━━━ RECORDS SUPPLIED ━━━

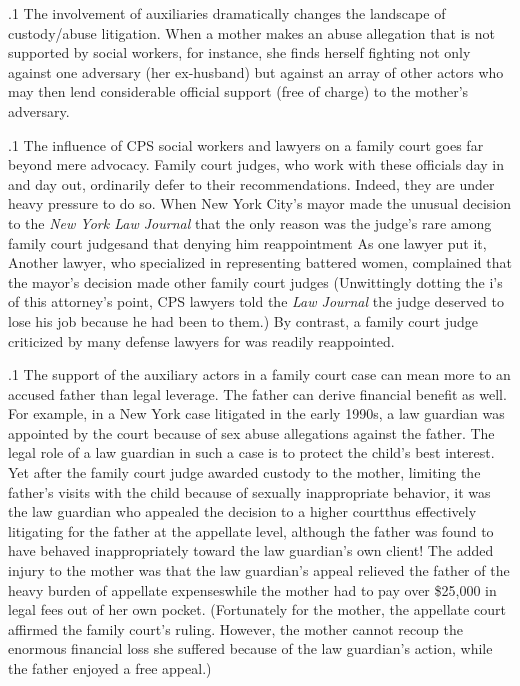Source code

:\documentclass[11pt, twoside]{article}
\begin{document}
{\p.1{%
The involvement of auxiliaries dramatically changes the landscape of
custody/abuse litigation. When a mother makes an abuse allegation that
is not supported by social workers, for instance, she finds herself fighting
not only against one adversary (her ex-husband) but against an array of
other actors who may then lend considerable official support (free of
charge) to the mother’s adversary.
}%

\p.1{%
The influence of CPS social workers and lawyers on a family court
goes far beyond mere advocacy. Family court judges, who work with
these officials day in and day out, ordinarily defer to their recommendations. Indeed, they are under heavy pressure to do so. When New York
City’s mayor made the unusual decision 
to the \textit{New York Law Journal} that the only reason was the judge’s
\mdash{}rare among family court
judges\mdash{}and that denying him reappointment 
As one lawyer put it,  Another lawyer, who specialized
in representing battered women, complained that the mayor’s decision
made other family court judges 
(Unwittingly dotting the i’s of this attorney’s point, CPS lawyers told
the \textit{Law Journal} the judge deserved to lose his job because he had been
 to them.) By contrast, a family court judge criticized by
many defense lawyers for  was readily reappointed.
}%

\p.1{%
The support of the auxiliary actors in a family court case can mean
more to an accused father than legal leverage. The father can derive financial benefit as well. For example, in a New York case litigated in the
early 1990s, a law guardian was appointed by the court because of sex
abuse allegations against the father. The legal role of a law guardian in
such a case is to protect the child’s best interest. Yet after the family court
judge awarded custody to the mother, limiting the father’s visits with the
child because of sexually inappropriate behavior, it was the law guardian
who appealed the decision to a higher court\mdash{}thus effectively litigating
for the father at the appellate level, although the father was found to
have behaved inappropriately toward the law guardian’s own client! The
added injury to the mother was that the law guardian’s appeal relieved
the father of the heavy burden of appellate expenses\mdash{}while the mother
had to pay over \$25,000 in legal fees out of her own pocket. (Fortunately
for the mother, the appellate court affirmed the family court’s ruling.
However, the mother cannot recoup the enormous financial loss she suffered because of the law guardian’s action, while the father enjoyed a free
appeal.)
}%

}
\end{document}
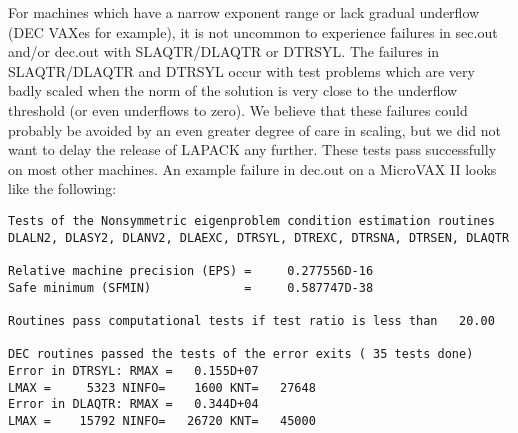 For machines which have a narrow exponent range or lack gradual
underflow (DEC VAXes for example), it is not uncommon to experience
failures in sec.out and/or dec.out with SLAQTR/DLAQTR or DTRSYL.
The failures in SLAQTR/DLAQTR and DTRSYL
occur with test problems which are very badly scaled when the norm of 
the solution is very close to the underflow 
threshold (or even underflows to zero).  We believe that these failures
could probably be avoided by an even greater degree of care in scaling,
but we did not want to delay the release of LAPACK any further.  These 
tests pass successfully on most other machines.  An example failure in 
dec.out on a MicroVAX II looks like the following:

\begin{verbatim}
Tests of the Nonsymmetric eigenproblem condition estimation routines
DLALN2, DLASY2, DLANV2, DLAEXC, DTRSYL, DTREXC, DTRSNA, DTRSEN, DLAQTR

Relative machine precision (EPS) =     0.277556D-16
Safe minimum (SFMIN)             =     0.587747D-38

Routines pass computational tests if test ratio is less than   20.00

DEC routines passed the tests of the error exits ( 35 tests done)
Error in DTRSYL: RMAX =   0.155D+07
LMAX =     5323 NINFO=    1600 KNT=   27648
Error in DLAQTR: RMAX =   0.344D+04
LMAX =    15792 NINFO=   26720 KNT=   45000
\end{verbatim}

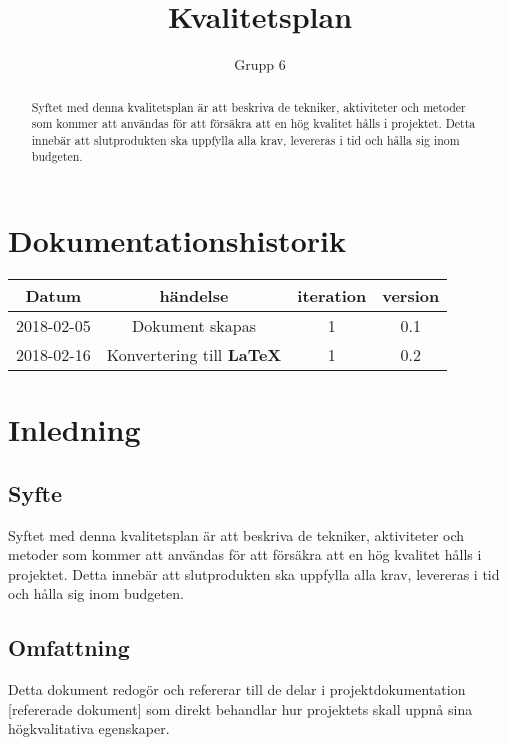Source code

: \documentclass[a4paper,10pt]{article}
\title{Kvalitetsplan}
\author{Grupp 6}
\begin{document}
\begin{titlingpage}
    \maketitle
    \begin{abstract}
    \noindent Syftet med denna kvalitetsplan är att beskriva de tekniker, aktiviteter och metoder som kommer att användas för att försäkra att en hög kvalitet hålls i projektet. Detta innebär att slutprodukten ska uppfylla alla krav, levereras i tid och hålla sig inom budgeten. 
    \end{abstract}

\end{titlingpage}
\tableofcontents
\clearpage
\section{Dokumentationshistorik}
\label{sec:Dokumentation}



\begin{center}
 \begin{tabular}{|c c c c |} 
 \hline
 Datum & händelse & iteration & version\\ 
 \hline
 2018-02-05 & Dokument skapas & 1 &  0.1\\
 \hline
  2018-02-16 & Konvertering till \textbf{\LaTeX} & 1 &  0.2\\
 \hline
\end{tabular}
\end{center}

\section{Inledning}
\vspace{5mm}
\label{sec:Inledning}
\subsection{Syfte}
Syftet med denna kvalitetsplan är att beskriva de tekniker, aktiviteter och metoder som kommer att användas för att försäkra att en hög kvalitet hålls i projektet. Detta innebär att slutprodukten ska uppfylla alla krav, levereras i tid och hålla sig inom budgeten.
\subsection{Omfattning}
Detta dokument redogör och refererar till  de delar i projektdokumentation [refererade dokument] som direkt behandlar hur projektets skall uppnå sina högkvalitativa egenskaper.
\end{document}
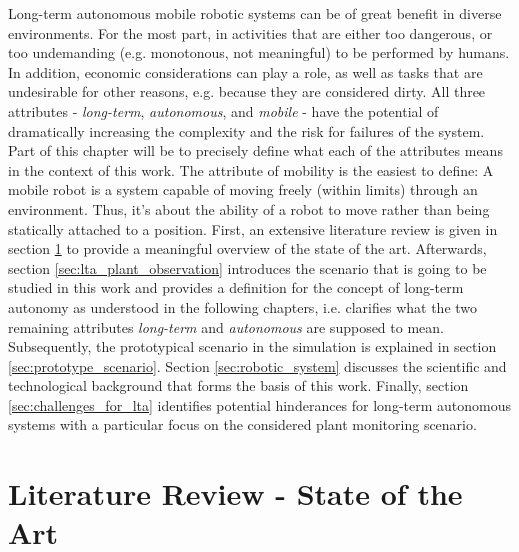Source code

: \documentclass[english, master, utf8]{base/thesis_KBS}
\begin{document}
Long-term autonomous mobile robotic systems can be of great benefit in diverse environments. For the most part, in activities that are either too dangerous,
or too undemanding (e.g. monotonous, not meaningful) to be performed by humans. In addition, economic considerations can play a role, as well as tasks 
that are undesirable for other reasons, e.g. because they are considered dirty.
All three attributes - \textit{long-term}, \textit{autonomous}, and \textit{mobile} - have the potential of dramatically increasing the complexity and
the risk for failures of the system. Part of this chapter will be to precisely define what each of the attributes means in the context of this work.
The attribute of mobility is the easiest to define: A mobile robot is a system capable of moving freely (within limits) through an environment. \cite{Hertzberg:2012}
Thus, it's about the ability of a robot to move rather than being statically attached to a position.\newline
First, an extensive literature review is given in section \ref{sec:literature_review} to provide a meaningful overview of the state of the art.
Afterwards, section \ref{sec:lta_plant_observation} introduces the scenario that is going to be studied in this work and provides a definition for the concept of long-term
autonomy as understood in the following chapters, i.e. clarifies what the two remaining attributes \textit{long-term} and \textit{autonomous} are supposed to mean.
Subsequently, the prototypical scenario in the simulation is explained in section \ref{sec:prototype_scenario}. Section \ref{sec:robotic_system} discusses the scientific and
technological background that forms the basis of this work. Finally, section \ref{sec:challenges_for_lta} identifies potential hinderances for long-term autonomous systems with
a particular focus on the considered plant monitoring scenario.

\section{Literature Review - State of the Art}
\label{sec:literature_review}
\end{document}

━━━

EXERCISE: Within the entries, find each line holding the string "legal". Reply with how many there are, as a number alone.

RESULT: 3